Nobody's hurt, but obviously these wildcatters are playing for keeps, and Gerry Germain, project manager for Walsh Canadian Construction, is just about out of his skull. He's got to turn in another of those weekly progress reports, but this time, with the news he's got, those guys in the Expo office are just going to have to face a few realities.
"Please note," his memo begins, "that construction of our cofferdam, as shown on network No. 0-29-11-500, Nodes 35-36, has now been delayed six days due to current trucking strike..." He tells how they kept the trucks moving for just four hours that Saturday, what with all the violence, and then he tries to be reassuring: "As soon as labor conditions permit, we will resume construction activities on this project."
But Colonel Edward Churchill, Director of Installations for the Canadian Corporation for the 1967 World Exhibition, is not at all reassured. The Colonel, as he is respectfully known up and down the ranks at Expo, didn't build 192 airfields all over wartime Europe by listening to excuses.

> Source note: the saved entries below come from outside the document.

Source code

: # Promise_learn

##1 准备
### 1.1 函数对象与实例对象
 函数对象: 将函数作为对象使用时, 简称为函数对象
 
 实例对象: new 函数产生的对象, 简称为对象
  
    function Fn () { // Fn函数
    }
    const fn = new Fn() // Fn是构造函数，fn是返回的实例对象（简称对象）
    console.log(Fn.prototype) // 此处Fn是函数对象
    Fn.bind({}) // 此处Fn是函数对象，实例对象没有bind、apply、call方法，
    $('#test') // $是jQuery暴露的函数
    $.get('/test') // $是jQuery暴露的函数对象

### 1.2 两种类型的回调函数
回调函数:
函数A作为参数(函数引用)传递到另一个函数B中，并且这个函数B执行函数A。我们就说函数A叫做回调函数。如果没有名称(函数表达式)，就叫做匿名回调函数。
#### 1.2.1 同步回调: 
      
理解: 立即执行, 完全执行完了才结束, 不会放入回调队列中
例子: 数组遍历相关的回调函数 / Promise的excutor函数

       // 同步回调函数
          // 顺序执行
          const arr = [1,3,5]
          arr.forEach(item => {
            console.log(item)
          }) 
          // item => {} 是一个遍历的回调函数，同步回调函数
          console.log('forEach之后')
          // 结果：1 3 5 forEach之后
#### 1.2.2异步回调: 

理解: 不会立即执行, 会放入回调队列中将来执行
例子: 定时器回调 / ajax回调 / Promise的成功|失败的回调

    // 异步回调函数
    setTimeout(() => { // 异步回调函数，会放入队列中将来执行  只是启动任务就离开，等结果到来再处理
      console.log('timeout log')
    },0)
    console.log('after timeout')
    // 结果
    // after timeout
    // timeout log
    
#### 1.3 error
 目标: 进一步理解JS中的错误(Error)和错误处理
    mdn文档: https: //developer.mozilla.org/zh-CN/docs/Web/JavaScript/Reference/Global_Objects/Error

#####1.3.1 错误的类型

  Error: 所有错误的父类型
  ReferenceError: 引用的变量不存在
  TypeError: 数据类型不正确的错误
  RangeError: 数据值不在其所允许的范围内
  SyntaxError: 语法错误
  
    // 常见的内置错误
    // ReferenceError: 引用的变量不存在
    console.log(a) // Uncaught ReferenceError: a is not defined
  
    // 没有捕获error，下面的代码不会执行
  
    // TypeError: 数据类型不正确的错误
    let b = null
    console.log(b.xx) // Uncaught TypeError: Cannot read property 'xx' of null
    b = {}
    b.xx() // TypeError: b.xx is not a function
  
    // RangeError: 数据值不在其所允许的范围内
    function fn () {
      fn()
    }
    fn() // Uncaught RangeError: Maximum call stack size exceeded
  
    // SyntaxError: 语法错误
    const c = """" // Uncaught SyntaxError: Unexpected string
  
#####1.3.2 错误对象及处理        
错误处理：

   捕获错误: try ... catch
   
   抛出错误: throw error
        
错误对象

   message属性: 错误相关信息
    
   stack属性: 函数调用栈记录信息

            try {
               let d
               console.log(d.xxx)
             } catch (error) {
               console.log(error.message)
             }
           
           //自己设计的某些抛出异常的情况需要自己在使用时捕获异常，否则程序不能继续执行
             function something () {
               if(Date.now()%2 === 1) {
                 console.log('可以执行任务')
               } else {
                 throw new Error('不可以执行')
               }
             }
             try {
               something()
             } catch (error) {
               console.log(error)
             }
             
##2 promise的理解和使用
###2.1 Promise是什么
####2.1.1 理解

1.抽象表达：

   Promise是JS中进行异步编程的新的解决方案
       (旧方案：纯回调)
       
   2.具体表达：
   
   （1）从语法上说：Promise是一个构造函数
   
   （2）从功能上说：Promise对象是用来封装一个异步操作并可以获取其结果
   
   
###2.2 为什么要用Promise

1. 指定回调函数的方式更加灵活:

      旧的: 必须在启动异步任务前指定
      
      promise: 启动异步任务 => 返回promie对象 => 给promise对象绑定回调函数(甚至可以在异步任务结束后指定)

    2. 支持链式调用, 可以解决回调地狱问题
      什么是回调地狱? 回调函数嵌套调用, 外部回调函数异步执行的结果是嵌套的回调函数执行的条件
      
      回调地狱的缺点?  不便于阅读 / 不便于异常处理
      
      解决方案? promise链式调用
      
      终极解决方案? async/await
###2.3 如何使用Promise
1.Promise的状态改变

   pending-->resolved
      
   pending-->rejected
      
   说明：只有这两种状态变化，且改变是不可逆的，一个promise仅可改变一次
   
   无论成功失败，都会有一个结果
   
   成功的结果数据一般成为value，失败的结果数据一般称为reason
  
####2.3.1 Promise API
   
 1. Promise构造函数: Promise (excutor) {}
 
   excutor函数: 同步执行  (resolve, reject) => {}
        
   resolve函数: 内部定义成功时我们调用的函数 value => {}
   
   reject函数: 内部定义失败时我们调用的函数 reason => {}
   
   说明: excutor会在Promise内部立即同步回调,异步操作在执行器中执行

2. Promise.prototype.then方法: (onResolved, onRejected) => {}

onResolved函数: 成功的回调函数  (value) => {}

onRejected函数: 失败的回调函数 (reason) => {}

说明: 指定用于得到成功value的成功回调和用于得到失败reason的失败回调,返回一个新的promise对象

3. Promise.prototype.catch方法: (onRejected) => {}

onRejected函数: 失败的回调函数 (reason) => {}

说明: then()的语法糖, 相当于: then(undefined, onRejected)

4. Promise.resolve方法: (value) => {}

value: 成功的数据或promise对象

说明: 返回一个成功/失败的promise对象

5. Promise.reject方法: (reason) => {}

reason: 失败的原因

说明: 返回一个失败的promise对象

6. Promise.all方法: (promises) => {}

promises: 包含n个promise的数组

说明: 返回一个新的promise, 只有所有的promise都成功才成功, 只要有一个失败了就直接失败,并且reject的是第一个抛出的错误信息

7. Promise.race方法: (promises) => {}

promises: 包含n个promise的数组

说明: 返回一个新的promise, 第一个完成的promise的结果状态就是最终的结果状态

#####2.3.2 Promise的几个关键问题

His reaction is pure automatic reflex:
WE WISH TO ADVISE YOU, he wires Germain, THAT THE VERY NATURE OF OUR PROJECT PREVENTS US FROM ALLOWING ANY CONTRACTOR NOT TO COMPLY WITH THE DATES AND OTHER CONDITIONS OF HIS CONTRACT. WE ARE THEREFORE REQUESTING THAT YOU TAKE WHATEVER STEPS ARE NECESSARY WITHIN THE LIMITS OF YOUR CONTRACT SO THAT WORKS ARE PROCEEDED WITH WITHOUT DELAY AND TERMINATED ON TIME THE WHOLE UNDER PENALTY OF ALL RESULTING DAMAGES.
Photo: Copyright © by L. Beaulieu
Īle Notre Dame under construction. This photograph gives you a good idea of just how much landfill was needed to build the island.
You have to spell things out like that in big fat capital letters, The Colonel has found, or some people just don't get the message. Even a message as plain as this one: Here we are, building the biggest fair the world has ever seen. We hope it will also be the greatest. But whether it turns out great or ghastly, we're bloody well going to build it on time. We have to create even the land we're to build on, or most of it, and we've got 100 buildings to put up, including a lot of wild-looking structures calling for unusual techniques, and we've got to provide the whole lot of them with roads and sewers and water and electrical power and fire protection and telephones and special communication systems and air conditioning and whatever else they need. And we've got about half the time we ought to have to do the job. Not dynamite or .38-caliber automatics or strikes or blizzards or civil-service regulations or international protocol or shadflies or committees that recommend further study or memos that plead for more time or architects who argue over designs or editorial writers who tell us we've bitten off more than we can chew or know-it-all computers that predict we can't possibly make it earlier than 1969.